If This Isn’t Nice
My birthday was on friday. For years I claimed I adored my birthday because I love cake and presents and attention, but the truth is, I’ve always hated my birthday. It’s historically been a day spent in neurotic pain and anxiety worried about who would and wouldn’t remember it (namely my parents who had a very spotty record of acknowledging it), and often unable to be present and enjoying the day that was available. This year feeling the anxiety rev up once again as the day approached, I decided to admit this pattern to both myself and my husband. As a result I was able to feel more present and grateful for what was happening that day as it happened.
Any reader of my comics will see hints that I have been through some periods of darkness in my life. I had a very chaotic and painful childhood, which lead to a chaotic and painful adulthood until I was in my 30’s. So far my 40’s have been some of the richest and deeply happy years I’ve ever known. It’s like some basic things got arranged and put into place and I’ve been allowed to live a more realized life. All I have to do to feel a sense of relief and gratitude is to remember what my life was like at 11 or 28 and I cannot believe what a cushy and nourishing life I currently live. I have the best home life I’ve ever had. I have people in my life I cherish. I have work that I’m deeply engaged in. There is literally nothing else I need. It’s nice not only to experience these things, but to KNOW that I am experiencing them.

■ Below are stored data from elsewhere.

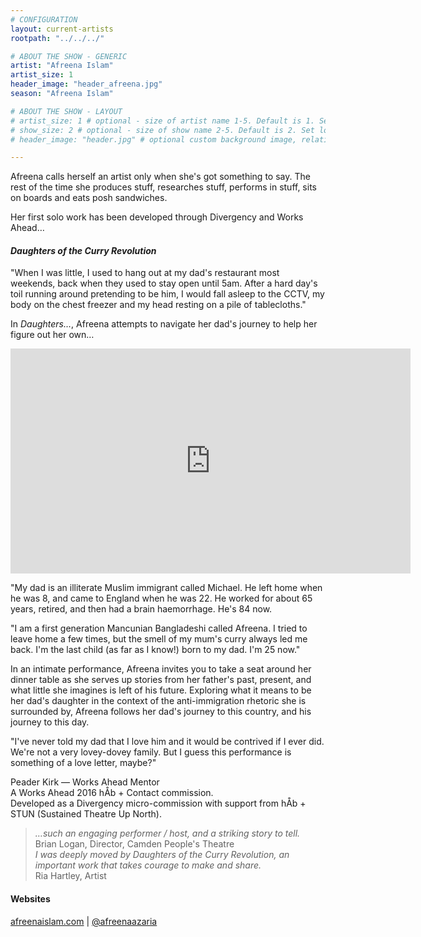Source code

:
 ```yaml
---
# CONFIGURATION
layout: current-artists
rootpath: "../../../"

# ABOUT THE SHOW - GENERIC
artist: "Afreena Islam"
artist_size: 1
header_image: "header_afreena.jpg"
season: "Afreena Islam"

# ABOUT THE SHOW - LAYOUT
# artist_size: 1 # optional - size of artist name 1-5. Default is 1. Set longer names to lower values
# show_size: 2 # optional - size of show name 2-5. Default is 2. Set longer names to lower values
# header_image: "header.jpg" # optional custom background image, relative to current page

---
```

Afreena calls herself an artist only when she's got something to say. The rest of the time she produces stuff, researches stuff, performs in stuff, sits on boards and eats posh sandwiches.             
         
Her first solo work has been developed through Divergency and Works Ahead…        
         
#### *Daughters of the Curry Revolution*         
"When I was little, I used to hang out at my dad's restaurant most weekends, back when they used to stay open until 5am. After a hard day's toil running around pretending to be him, I would fall asleep to the CCTV, my body on the chest freezer and my head resting on a pile of tablecloths."              
            
In *Daughters…*, Afreena attempts to navigate her dad's journey to help her figure out her own…           
               
<iframe width="640" height="360" src="http://www.youtube.com/embed/oU1kXBP4Tg0?rel=0" frameborder="0" allowfullscreen></iframe>         
             
"My dad is an illiterate Muslim immigrant called Michael. He left home when he was 8, and came to England when he was 22. He worked for about 65 years, retired, and then had a brain haemorrhage. He's 84 now.    
         
"I am a first generation Mancunian Bangladeshi called Afreena. I tried to leave home a few times, but the smell of my mum's curry always led me back. I'm the last child (as far as I know!) born to my dad. I'm 25 now."           
             
In an intimate performance, Afreena invites you to take a seat around her dinner table as she serves up stories from her father's past, present, and what little she imagines is left of his future. Exploring what it means to be her dad's daughter in the context of the anti-immigration rhetoric she is surrounded by, Afreena follows her dad's journey to this country, and his journey to this day.               
             
"I've never told my dad that I love him and it would be contrived if I ever did. We're not a very lovey-dovey family. But I guess this performance is something of a love letter, maybe?"                 
         
Peader Kirk — Works Ahead Mentor            
A Works Ahead 2016 hÅb + Contact commission.            
Developed as a Divergency micro-commission with support from hÅb + STUN (Sustained Theatre Up North).         
         
>*…such an engaging performer / host, and a striking story to tell.*<br>Brian Logan, Director, Camden People's Theatre                
>*I was deeply moved by Daughters of the Curry Revolution, an important work that takes courage to make and share.*<br>Ria Hartley, Artist                
              
#### Websites          
<a href="http://www.afreenaislam.com" target="_blank">afreenaislam.com</a> | <a href="http://twitter.com/afreenaazaria" target="_blank">@afreenaazaria</a>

The internet is rightly criticized for showing a curated sense of life, which makes us all feel painful bouts of status anxiety and comparison. It also gives license for a lot of weird bragging on display. That’s not what this little missive is, so forgive me if it sounds like it is. Even with all these ducks in place, I still experience all kinds of shit and struggle–I’m ALIVE and ME for pete’s sake! Still, as one of my favorite writers Kurt Vonnegut wrote about his beloved Uncle Alex:
One of the things [he] found objectionable about human beings was that they so rarely noticed it when they were happy. He himself did his best to acknowledge it when times were sweet. We could be drinking lemonade in the shade of an apple tree in the summertime, and Uncle Alex would interrupt the conversation to say, “If this isn’t nice, what is?”

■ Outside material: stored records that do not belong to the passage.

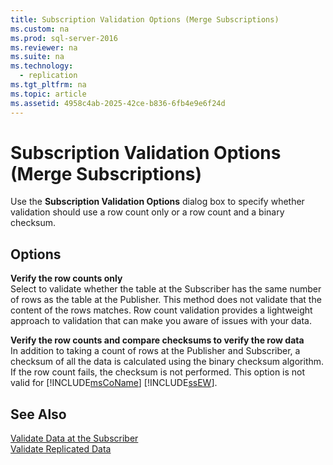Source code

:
 ```yaml
---
title: Subscription Validation Options (Merge Subscriptions)
ms.custom: na
ms.prod: sql-server-2016
ms.reviewer: na
ms.suite: na
ms.technology: 
  - replication
ms.tgt_pltfrm: na
ms.topic: article
ms.assetid: 4958c4ab-2025-42ce-b836-6fb4e9e6f24d
---
```

# Subscription Validation Options (Merge Subscriptions)
  Use the **Subscription Validation Options** dialog box to specify whether validation should use a row count only or a row count and a binary checksum.  
  
## Options  
 **Verify the row counts only**  
 Select to validate whether the table at the Subscriber has the same number of rows as the table at the Publisher. This method does not validate that the content of the rows matches. Row count validation provides a lightweight approach to validation that can make you aware of issues with your data.  
  
 **Verify the row counts and compare checksums to verify the row data**  
 In addition to taking a count of rows at the Publisher and Subscriber, a checksum of all the data is calculated using the binary checksum algorithm. If the row count fails, the checksum is not performed. This option is not valid for [!INCLUDE[msCoName](../../Token/Other/msCoName_md.md)] [!INCLUDE[ssEW](../../Token/Other/ssEW_md.md)].  
  
## See Also  
 [Validate Data at the Subscriber](../../Topics/TopicNameNotContainA/Validate-Data-at-the-Subscriber.md)   
 [Validate Replicated Data](../../Topics/TopicNameNotContainA/Validate-Replicated-Data.md)  
  
  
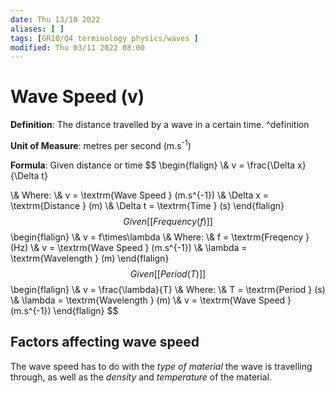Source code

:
 ```yaml
---
date: Thu 13/10 2022
aliases: [ ]
tags: [GR10/Q4 terminology physics/waves ]
modified: Thu 03/11 2022 08:00
---
```

# Wave Speed (v)
**Definition**: The distance travelled by a wave in a certain time.  ^definition

**Unit of Measure**: metres per second (m.s<sup>-1</sup>)

**Formula**:
Given distance or time
$$
\begin{flalign}
\\& v = \frac{\Delta x}{\Delta t}

\\& Where:
\\& v = \textrm{Wave Speed } (m.s^{-1})
\\& \Delta x = \textrm{Distance } (m)
\\& \Delta t =  \textrm{Time } (s)
\end{flalign}
$$
Given [[Frequency (f)]]
$$
\begin{flalign}
\\& v = f\times\lambda
\\& Where:
\\& f = \textrm{Freqency } (Hz)
\\& v = \textrm{Wave Speed } (m.s^{-1})
\\& \lambda = \textrm{Wavelength } (m)
\end{flalign}
$$
Given [[Period (T)]]
$$
\begin{flalign}
\\& v = \frac{\lambda}{T}
\\& Where:
\\& T = \textrm{Period } (s)
\\& \lambda = \textrm{Wavelength } (m)
\\& v = \textrm{Wave Speed } (m.s^{-1})
\end{flalign}
$$

## Factors affecting wave speed
The wave speed has to do with the *type of material* the wave is travelling through, as well as the *density* and *temperature* of the material.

So I hope that you will do the same for the rest of your lives. When things are going sweetly and peacefully, please pause a moment, and then say out loud, “If this isn’t nice, what is?”

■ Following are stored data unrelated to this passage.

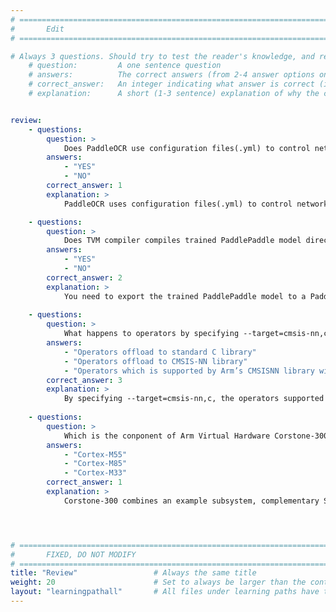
 ```yaml
---
# ================================================================================
#       Edit
# ================================================================================

# Always 3 questions. Should try to test the reader's knowledge, and reinforce the key points you want them to remember.
    # question:         A one sentence question
    # answers:          The correct answers (from 2-4 answer options only). Should be surrounded by quotes.
    # correct_answer:   An integer indicating what answer is correct (index starts from 0)
    # explanation:      A short (1-3 sentence) explanation of why the correct answer is correct. Can add aditional context if desired


review:
    - questions:
        question: >
            Does PaddleOCR use configuration files(.yml) to control network training and evaluation parameters?
        answers:
            - "YES"
            - "NO"
        correct_answer: 1                     
        explanation: >
            PaddleOCR uses configuration files(.yml) to control network training and evaluation parameters. In the configuration file, you can set the parameters for building the model, optimizer, loss function, and model pre- and post-processing. PaddleOCR reads these parameters from the configuration file, and then forms a complete training process to complete the model training.

    - questions:
        question: >
            Does TVM compiler compiles trained PaddlePaddle model directly?
        answers:
            - "YES"
            - "NO"
        correct_answer: 2                     
        explanation: >
            You need to export the trained PaddlePaddle model to a Paddle inference model that TVM can compile to generate code which is suitable to run on a Cortex-M processor. 
               
    - questions:
        question: >
            What happens to operators by specifying --target=cmsis-nn,c ... when using TVMC to compile the model?
        answers:
            - "Operators offload to standard C library"
            - "Operators offload to CMSIS-NN library"
            - "Operators which is supported by Arm’s CMSISNN library will be offloaded to a CMSIS –NN kernel and the rest will fall back to standard C library."
        correct_answer: 3                    
        explanation: >
            By specifying --target=cmsis-nn,c, the operators supported by Arm’s CMSISNN library will be offloaded to a CMSIS –NN kernel which best makes use of underlying Arm hardware acceleration. Otherwise, it will fall back to standard C library implementations.
            
    - questions:
        question: >
            Which is the conponent of Arm Virtual Hardware Corstone-300 platform?
        answers:
            - "Cortex-M55"
            - "Cortex-M85"
            - "Cortex-M33"
        correct_answer: 1                    
        explanation: >
            Corstone-300 combines an example subsystem, complementary System IP, and software and tools to streamline SoC development. Corstone-300 leverages Cortex-M55, Arm's most AI capable Cortex-M CPU, and allows for straightforward integration of the Ethos-U55 NPU to build low-power, high-performance endpoint AI systems. For more, please check product specifications at https://developer.arm.com/Processors/Corstone-300. 




# ================================================================================
#       FIXED, DO NOT MODIFY
# ================================================================================
title: "Review"                 # Always the same title
weight: 20                      # Set to always be larger than the content in this path
layout: "learningpathall"       # All files under learning paths have this same wrapper
---
```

On my birthday my family went into New York and spent the morning at the Museum of Modern Art. It was Gus’ first time going and I was over the moon that he was not only willing to go, but EXCITED to go. As I sat with him looking at an exhibit I suddenly realized I didn’t want to be anywhere else or with anyone else. In other words, I was happy.
If this isn’t nice, what is?
All this is really to say everything that others have said and probably better: If you’re struggling, me too. If you’re struggling, it gets better. Getting older is so far awesome. Also, it beats the alternative. Also? Thank you.